Required work:
Once the line containing "To build the" is found, return it and every line that follows, up to and including the final line of the material, exactly as written.

Material supplied:
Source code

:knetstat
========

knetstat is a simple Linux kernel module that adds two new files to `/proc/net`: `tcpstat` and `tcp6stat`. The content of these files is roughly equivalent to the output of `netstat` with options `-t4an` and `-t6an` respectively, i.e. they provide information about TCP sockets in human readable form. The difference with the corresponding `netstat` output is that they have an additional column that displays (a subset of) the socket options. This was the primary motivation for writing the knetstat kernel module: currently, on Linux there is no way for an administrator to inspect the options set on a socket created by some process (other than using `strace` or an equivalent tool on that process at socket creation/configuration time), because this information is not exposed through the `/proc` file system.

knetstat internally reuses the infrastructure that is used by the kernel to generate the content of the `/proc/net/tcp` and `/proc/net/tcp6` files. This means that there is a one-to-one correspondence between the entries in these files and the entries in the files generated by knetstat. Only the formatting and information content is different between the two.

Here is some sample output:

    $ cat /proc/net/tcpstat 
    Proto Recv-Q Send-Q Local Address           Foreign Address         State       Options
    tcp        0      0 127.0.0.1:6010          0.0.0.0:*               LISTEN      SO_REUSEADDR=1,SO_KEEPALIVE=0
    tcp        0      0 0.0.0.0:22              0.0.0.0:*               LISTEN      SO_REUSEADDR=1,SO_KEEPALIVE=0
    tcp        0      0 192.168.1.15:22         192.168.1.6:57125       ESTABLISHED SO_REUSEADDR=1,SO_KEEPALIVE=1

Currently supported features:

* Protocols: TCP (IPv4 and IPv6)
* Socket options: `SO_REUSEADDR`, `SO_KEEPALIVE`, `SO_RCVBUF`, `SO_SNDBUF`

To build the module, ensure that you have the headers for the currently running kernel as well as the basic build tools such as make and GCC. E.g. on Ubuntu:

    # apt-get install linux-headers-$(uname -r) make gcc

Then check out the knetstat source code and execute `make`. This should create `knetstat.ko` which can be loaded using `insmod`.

Worked solution:
To build the module, ensure that you have the headers for the currently running kernel as well as the basic build tools such as make and GCC. E.g. on Ubuntu:

    # apt-get install linux-headers-$(uname -r) make gcc

Then check out the knetstat source code and execute `make`. This should create `knetstat.ko` which can be loaded using `insmod`.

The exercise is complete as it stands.